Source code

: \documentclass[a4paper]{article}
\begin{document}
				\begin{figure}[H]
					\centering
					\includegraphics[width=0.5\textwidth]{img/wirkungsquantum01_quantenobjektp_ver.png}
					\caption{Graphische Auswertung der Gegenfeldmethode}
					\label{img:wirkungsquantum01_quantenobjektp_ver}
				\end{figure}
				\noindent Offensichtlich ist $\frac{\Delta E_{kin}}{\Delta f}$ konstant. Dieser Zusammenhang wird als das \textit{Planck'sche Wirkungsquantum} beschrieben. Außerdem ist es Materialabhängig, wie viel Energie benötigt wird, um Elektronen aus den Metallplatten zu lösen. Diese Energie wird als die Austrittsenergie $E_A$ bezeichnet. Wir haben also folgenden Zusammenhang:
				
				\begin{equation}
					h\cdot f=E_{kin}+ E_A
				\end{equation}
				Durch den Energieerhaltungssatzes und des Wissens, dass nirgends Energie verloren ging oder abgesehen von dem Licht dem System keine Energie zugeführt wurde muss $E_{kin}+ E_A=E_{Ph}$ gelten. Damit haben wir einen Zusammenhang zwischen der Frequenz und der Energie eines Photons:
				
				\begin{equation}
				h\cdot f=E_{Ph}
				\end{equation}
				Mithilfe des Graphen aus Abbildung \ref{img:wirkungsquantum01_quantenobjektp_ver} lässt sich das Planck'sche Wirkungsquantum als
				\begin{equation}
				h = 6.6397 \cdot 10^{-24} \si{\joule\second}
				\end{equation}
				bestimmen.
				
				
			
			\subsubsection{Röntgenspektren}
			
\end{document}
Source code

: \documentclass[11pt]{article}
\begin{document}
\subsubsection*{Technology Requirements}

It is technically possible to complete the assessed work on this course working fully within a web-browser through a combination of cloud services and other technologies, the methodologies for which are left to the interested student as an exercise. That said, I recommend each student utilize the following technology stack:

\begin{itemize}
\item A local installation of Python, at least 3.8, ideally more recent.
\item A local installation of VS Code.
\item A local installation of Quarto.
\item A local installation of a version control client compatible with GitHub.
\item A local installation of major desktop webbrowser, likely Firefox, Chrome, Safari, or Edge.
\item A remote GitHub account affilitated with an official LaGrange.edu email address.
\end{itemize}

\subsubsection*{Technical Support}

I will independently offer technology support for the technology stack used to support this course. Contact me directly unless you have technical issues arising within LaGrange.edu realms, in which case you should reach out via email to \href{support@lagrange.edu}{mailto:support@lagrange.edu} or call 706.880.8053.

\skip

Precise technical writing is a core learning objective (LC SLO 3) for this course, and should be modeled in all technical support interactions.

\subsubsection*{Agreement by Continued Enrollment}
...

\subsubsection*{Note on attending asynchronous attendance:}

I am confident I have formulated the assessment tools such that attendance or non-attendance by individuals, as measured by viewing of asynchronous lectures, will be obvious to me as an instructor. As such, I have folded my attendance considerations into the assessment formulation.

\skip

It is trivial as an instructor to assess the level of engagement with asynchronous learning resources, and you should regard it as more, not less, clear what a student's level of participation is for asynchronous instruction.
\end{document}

Task brief:
Each and every record above needs writing out exactly.

Exercise response:
Source code

: \documentclass[a4paper]{article}
\begin{document}
				\begin{figure}[H]
					\centering
					\includegraphics[width=0.5\textwidth]{img/wirkungsquantum01_quantenobjektp_ver.png}
					\caption{Graphische Auswertung der Gegenfeldmethode}
					\label{img:wirkungsquantum01_quantenobjektp_ver}
				\end{figure}
				\noindent Offensichtlich ist $\frac{\Delta E_{kin}}{\Delta f}$ konstant. Dieser Zusammenhang wird als das \textit{Planck'sche Wirkungsquantum} beschrieben. Außerdem ist es Materialabhängig, wie viel Energie benötigt wird, um Elektronen aus den Metallplatten zu lösen. Diese Energie wird als die Austrittsenergie $E_A$ bezeichnet. Wir haben also folgenden Zusammenhang:
				
				\begin{equation}
					h\cdot f=E_{kin}+ E_A
				\end{equation}
				Durch den Energieerhaltungssatzes und des Wissens, dass nirgends Energie verloren ging oder abgesehen von dem Licht dem System keine Energie zugeführt wurde muss $E_{kin}+ E_A=E_{Ph}$ gelten. Damit haben wir einen Zusammenhang zwischen der Frequenz und der Energie eines Photons:
				
				\begin{equation}
				h\cdot f=E_{Ph}
				\end{equation}
				Mithilfe des Graphen aus Abbildung \ref{img:wirkungsquantum01_quantenobjektp_ver} lässt sich das Planck'sche Wirkungsquantum als
				\begin{equation}
				h = 6.6397 \cdot 10^{-24} \si{\joule\second}
				\end{equation}
				bestimmen.
				
				
			
			\subsubsection{Röntgenspektren}
			
\end{document}
Source code

: \documentclass[11pt]{article}
\begin{document}
\subsubsection*{Technology Requirements}

It is technically possible to complete the assessed work on this course working fully within a web-browser through a combination of cloud services and other technologies, the methodologies for which are left to the interested student as an exercise. That said, I recommend each student utilize the following technology stack:

\begin{itemize}
\item A local installation of Python, at least 3.8, ideally more recent.
\item A local installation of VS Code.
\item A local installation of Quarto.
\item A local installation of a version control client compatible with GitHub.
\item A local installation of major desktop webbrowser, likely Firefox, Chrome, Safari, or Edge.
\item A remote GitHub account affilitated with an official LaGrange.edu email address.
\end{itemize}

\subsubsection*{Technical Support}

I will independently offer technology support for the technology stack used to support this course. Contact me directly unless you have technical issues arising within LaGrange.edu realms, in which case you should reach out via email to \href{support@lagrange.edu}{mailto:support@lagrange.edu} or call 706.880.8053.

\skip

Precise technical writing is a core learning objective (LC SLO 3) for this course, and should be modeled in all technical support interactions.

\subsubsection*{Agreement by Continued Enrollment}
...

\subsubsection*{Note on attending asynchronous attendance:}

I am confident I have formulated the assessment tools such that attendance or non-attendance by individuals, as measured by viewing of asynchronous lectures, will be obvious to me as an instructor. As such, I have folded my attendance considerations into the assessment formulation.

\skip

It is trivial as an instructor to assess the level of engagement with asynchronous learning resources, and you should regard it as more, not less, clear what a student's level of participation is for asynchronous instruction.
\end{document}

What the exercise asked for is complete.